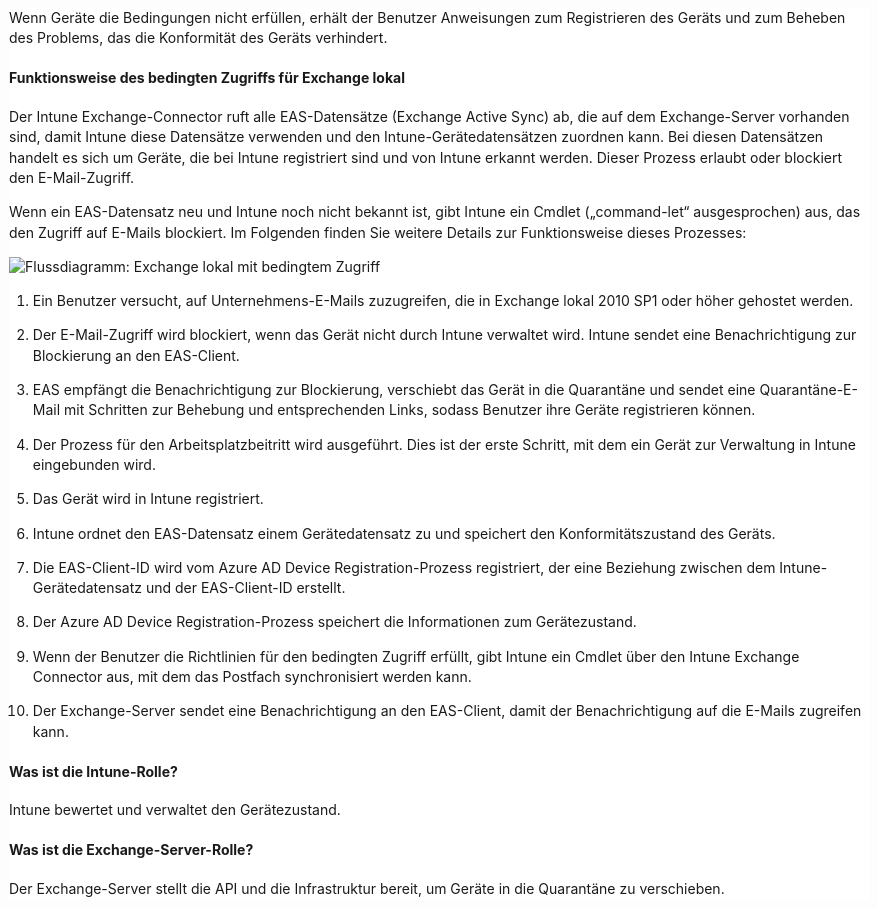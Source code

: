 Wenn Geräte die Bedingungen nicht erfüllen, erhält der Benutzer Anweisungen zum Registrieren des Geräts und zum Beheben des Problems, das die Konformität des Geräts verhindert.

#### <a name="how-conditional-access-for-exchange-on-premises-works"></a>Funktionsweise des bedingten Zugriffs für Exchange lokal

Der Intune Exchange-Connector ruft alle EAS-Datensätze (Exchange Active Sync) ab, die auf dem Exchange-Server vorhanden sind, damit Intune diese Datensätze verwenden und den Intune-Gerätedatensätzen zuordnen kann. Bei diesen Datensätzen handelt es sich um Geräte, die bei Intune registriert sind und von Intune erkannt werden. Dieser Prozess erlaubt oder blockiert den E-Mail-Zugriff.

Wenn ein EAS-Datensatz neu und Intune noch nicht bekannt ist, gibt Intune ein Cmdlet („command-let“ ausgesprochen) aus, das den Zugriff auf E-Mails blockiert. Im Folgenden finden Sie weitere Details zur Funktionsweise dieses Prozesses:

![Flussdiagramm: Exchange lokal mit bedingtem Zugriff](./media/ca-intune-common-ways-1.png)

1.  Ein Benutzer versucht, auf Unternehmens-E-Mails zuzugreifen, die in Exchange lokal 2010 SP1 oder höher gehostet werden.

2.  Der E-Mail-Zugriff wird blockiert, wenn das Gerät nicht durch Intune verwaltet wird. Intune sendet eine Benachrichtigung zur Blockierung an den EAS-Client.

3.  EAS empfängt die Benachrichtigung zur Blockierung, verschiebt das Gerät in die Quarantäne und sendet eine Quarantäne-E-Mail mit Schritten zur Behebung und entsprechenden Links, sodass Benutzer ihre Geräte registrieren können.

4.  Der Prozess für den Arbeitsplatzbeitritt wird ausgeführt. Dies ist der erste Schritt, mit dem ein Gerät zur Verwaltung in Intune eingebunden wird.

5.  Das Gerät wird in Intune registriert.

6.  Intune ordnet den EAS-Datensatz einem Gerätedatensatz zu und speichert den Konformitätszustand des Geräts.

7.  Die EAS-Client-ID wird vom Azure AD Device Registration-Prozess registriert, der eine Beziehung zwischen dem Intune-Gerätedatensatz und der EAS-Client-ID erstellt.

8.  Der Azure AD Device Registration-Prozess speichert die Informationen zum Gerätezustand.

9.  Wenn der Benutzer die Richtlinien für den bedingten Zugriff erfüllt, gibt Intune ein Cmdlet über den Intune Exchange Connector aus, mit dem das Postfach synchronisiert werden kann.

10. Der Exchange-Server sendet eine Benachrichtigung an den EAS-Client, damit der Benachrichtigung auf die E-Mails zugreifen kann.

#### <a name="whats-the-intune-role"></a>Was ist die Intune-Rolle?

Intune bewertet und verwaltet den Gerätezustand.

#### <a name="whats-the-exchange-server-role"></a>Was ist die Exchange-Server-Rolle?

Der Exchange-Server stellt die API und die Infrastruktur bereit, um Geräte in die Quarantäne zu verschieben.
.....
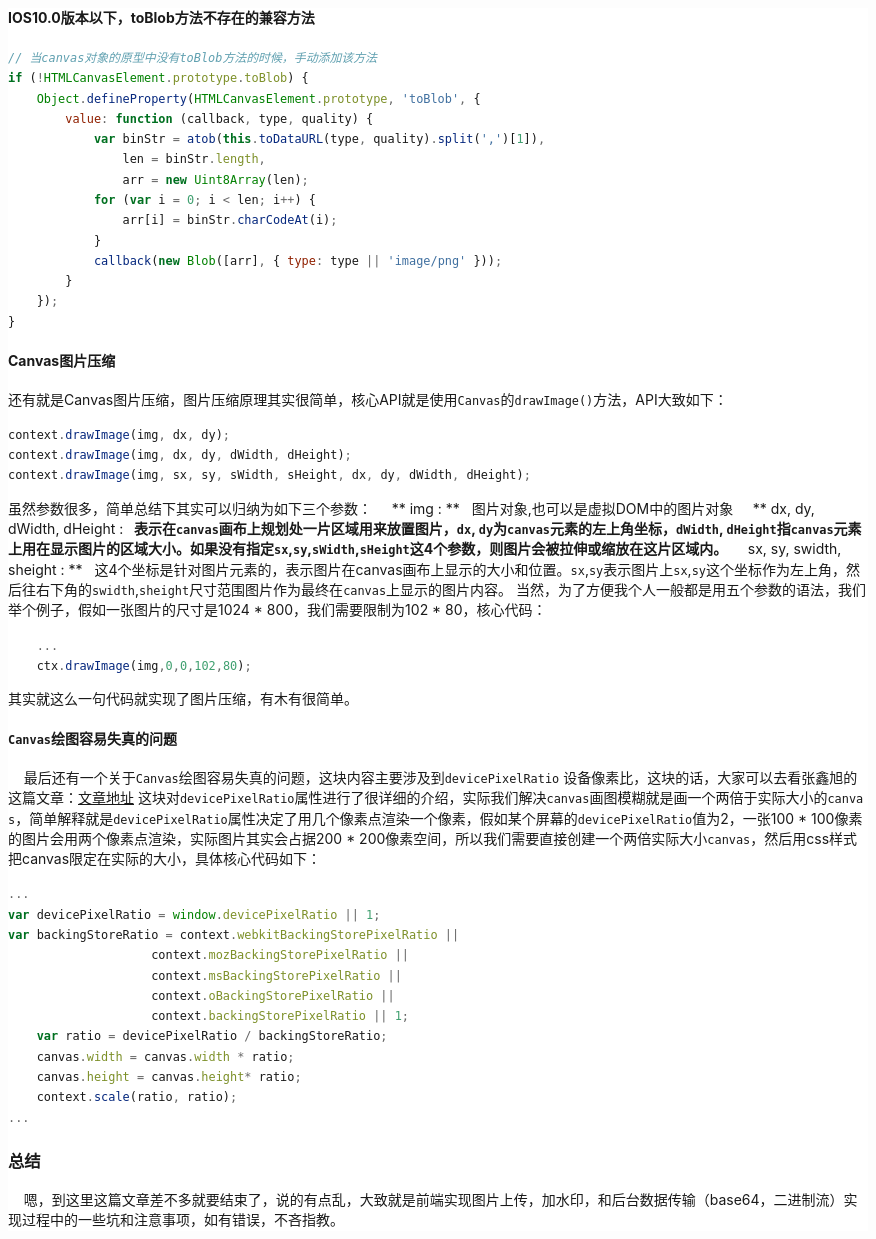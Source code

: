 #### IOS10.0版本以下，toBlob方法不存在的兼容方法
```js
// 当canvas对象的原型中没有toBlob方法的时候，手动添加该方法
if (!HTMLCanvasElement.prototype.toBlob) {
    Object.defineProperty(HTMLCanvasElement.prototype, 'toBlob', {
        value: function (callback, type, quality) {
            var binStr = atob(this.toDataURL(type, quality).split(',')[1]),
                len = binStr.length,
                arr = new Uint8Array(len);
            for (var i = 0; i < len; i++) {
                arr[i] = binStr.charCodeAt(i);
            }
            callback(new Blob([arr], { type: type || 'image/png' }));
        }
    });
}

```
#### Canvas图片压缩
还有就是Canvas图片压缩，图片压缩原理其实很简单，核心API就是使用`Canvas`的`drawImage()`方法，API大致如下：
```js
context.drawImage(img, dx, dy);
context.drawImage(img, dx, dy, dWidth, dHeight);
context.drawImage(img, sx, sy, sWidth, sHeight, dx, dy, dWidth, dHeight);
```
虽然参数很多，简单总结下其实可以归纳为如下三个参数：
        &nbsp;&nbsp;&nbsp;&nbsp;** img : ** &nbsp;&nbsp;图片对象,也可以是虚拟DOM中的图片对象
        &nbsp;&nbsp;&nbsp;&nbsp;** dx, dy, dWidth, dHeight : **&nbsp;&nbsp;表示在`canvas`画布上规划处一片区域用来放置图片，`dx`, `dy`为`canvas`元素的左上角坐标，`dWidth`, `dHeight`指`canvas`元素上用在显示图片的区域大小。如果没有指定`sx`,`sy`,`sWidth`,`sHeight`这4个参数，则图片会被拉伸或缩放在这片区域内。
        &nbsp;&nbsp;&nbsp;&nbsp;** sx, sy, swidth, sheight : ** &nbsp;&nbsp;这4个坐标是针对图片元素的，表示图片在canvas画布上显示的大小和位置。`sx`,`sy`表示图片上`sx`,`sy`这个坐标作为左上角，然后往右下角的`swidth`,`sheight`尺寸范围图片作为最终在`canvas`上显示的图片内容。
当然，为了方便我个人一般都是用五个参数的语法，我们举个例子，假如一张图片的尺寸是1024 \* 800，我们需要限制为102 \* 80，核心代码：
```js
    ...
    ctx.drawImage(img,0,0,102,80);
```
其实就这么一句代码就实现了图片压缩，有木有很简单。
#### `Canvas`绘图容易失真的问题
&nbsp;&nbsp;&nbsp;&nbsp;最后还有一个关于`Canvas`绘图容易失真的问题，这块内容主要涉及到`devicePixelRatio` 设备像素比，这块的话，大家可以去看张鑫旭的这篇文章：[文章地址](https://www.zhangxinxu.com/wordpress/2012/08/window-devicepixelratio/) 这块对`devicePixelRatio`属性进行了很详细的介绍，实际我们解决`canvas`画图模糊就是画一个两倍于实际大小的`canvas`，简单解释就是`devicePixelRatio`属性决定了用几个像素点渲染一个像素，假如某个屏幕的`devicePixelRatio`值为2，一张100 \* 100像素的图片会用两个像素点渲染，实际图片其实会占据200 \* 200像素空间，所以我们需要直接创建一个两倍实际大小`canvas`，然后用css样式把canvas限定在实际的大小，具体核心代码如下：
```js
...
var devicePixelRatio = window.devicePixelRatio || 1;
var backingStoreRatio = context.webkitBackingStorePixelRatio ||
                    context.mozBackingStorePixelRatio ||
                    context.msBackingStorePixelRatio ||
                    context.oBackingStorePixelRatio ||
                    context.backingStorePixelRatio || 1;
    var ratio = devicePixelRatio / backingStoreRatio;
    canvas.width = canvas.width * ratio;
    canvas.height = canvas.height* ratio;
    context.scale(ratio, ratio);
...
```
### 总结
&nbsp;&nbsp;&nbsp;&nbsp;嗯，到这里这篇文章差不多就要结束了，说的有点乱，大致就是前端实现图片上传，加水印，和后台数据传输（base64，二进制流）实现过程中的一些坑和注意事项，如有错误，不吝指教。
.....
EXERCISE AIM: Leave out every line above except those from the line with "Informationen zum Gerätezustand." up to and including the line with "Der Exchange-Server stellt", and copy those exactly.

ANSWER FOR THIS EXERCISE:
8.  Der Azure AD Device Registration-Prozess speichert die Informationen zum Gerätezustand.

9.  Wenn der Benutzer die Richtlinien für den bedingten Zugriff erfüllt, gibt Intune ein Cmdlet über den Intune Exchange Connector aus, mit dem das Postfach synchronisiert werden kann.

10. Der Exchange-Server sendet eine Benachrichtigung an den EAS-Client, damit der Benachrichtigung auf die E-Mails zugreifen kann.

#### <a name="whats-the-intune-role"></a>Was ist die Intune-Rolle?

Intune bewertet und verwaltet den Gerätezustand.

#### <a name="whats-the-exchange-server-role"></a>Was ist die Exchange-Server-Rolle?

Der Exchange-Server stellt die API und die Infrastruktur bereit, um Geräte in die Quarantäne zu verschieben.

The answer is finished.